Changing Climate in Fisheries Management

NOAA logoHow will we manage fish populations as the climate changes? NOAA Fisheries biologist John Manderson is working on one small piece of the puzzle. However fast you think climate change is happening on land, it’s happening even faster in the ocean. Marine species are particularly mobile, and they’re quickly moving toward the poles in order to stay cool as things heat up.

This poses a challenge to fisheries management because it has the potential to affect our estimates of fish populations. That’s because if the distribution of fish changes—if the fish are no longer where they used to be—then we might over- or undercount them in our surveys.

Most types of distribution shift would not affect population estimates because they’d be picked up by the survey. But for those cases where it could be a problem, our scientists are working on a solution.

John Manderson is a NOAA Fisheries biologist, and he’s working on the stock assessment for butterfish. By studying the habitat ecology of this species, Manderson hopes to map shifts in butterfish habitat caused by changing ocean temperatures. Those maps can then be used to fine tune estimates of butterfish abundance.

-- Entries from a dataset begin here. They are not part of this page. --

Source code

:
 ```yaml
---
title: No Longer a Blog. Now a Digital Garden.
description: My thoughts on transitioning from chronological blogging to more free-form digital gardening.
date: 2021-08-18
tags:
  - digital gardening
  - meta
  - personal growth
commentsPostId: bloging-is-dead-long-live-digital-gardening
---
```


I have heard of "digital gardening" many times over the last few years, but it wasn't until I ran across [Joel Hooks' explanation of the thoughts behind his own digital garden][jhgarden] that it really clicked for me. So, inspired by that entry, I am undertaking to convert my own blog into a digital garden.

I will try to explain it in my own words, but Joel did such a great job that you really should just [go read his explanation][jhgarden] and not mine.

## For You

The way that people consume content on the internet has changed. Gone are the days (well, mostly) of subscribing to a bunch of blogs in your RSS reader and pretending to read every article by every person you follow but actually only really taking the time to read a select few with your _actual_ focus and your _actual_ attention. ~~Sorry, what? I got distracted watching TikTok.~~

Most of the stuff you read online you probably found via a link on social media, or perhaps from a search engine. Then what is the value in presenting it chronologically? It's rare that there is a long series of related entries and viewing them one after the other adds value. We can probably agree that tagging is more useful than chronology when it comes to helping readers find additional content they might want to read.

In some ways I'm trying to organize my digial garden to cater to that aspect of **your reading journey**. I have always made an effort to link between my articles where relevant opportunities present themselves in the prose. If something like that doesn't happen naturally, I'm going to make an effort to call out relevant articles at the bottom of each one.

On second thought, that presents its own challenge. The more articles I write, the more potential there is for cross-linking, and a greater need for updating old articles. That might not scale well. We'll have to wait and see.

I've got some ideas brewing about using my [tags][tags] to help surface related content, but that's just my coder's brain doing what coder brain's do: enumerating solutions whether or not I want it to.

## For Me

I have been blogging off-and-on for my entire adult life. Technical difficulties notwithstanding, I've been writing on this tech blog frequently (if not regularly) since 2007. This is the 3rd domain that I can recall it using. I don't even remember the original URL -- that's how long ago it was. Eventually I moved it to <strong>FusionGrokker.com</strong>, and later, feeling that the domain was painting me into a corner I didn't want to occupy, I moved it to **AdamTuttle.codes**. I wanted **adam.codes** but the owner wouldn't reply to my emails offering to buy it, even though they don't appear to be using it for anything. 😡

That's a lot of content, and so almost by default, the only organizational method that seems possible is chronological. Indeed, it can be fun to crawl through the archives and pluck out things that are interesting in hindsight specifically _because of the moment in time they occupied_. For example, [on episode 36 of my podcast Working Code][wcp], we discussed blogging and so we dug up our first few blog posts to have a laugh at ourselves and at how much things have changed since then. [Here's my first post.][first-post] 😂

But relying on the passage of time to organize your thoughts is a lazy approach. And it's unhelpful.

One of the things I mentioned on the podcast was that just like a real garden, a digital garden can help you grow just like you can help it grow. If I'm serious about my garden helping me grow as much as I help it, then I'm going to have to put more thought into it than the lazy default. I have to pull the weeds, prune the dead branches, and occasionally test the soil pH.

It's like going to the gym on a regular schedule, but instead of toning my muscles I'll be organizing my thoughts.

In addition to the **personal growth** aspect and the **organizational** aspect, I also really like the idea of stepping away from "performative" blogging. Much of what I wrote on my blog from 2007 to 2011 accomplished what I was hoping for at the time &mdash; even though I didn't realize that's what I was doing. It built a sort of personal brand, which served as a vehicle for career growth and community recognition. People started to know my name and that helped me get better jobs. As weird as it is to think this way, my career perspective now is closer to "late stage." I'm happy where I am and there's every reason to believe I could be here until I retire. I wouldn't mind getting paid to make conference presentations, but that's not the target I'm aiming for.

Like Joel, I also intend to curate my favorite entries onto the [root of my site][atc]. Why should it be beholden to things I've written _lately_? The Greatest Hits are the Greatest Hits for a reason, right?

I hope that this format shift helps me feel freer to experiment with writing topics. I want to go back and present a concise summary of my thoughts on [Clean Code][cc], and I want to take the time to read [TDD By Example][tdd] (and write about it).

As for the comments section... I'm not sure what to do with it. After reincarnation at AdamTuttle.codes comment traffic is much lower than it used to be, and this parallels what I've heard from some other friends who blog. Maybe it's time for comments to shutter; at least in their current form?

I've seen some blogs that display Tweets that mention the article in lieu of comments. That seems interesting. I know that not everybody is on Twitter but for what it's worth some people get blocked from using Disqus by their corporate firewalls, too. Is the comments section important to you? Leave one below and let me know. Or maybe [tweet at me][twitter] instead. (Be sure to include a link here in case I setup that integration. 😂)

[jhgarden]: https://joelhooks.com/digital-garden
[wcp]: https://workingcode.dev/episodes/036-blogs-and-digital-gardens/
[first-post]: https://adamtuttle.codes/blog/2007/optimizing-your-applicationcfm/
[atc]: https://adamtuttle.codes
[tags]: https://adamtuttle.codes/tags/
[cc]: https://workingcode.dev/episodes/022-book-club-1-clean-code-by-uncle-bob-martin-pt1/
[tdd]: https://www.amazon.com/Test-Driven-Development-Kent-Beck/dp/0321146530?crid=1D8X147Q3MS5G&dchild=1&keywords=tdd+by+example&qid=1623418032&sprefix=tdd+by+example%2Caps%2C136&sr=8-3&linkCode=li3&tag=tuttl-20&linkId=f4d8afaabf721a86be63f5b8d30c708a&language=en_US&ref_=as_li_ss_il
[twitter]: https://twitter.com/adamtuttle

To do this, Manderson is working with physical oceanographers that model fine-scale changes in ocean temperatures. He’s also working with stock assessment scientists to find a way to incorporate his mathematical adjustment into their fish population models.

Perhaps most importantly, Manderson is working with fishermen. “Because no one understands the habitat ecology of an animal better than it’s predator,” he said.

Manderson and the scientists and fishermen he’s collaborating with aren’t the only ones working on this problem. All along our coasts, NOAA Fisheries scientists and their partners are developing ways to incorporate environmental data into stock assessments. The world is changing quickly, and this story is just one example among many of how our science is changing with it.